Branan held insurance policies with American Family from August 12, 1998 to June 20,
2003. It held insurance policies with National fire from June 20, 2003 to June 20, 2005.
Each of the Builders was sued for construction defects in homes it built. The first of the
underlying lawsuits concerned a residence built by Greystone that was purchased by Richard and
Lisa Hull in 2001. The Hulls sued Greystone in 2005, alleging that Greystone failed to recognize
defects in the soil upon which the house was built, and that portions of the house were not
adequately designed for such circumstances. Greystone sought defense and indemnification
against the suit from both American Family and National Fire. American Family provided a
defense, but National Fire refused to do so.
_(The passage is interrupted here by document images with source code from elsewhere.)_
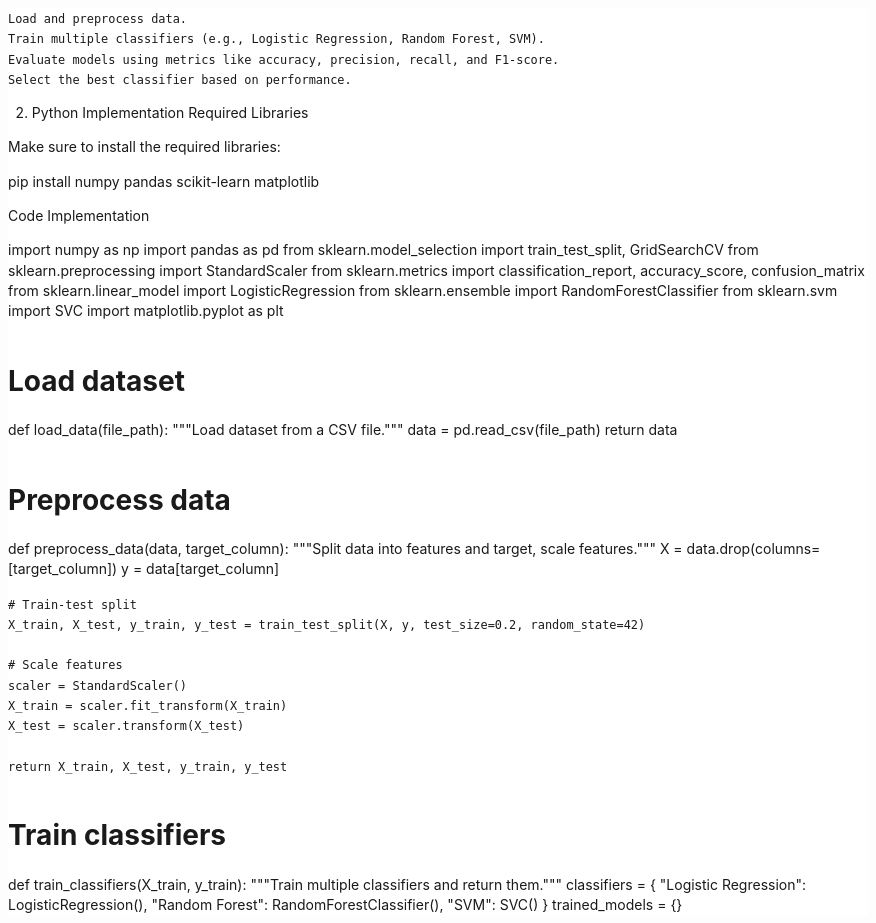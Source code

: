     Load and preprocess data.
    Train multiple classifiers (e.g., Logistic Regression, Random Forest, SVM).
    Evaluate models using metrics like accuracy, precision, recall, and F1-score.
    Select the best classifier based on performance.

2. Python Implementation
Required Libraries

Make sure to install the required libraries:

pip install numpy pandas scikit-learn matplotlib

Code Implementation

import numpy as np
import pandas as pd
from sklearn.model_selection import train_test_split, GridSearchCV
from sklearn.preprocessing import StandardScaler
from sklearn.metrics import classification_report, accuracy_score, confusion_matrix
from sklearn.linear_model import LogisticRegression
from sklearn.ensemble import RandomForestClassifier
from sklearn.svm import SVC
import matplotlib.pyplot as plt

# Load dataset
def load_data(file_path):
    """Load dataset from a CSV file."""
    data = pd.read_csv(file_path)
    return data

# Preprocess data
def preprocess_data(data, target_column):
    """Split data into features and target, scale features."""
    X = data.drop(columns=[target_column])
    y = data[target_column]
    
    # Train-test split
    X_train, X_test, y_train, y_test = train_test_split(X, y, test_size=0.2, random_state=42)
    
    # Scale features
    scaler = StandardScaler()
    X_train = scaler.fit_transform(X_train)
    X_test = scaler.transform(X_test)
    
    return X_train, X_test, y_train, y_test

# Train classifiers
def train_classifiers(X_train, y_train):
    """Train multiple classifiers and return them."""
    classifiers = {
        "Logistic Regression": LogisticRegression(),
        "Random Forest": RandomForestClassifier(),
        "SVM": SVC()
    }
    trained_models = {}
The lawsuit ultimately settled for $307,500, paid by
American Family.
The second of the underlying lawsuits concerned a home built by Branan and purchased
by Douglas and Sandra Giorgetta in 1999. In 2006, the Giorgettas sued Branan, alleging damage
similar to that alleged by the Hulls against Greystone. Like Greystone, Branan notified both
American Family and National Fire of the suit. American Family tendered a defense, but
National Fire refused. That lawsuit ultimately settled by Branan buying back the Giorgetta
residence for $565,000. Those funds to effect that settlement were provided American Family.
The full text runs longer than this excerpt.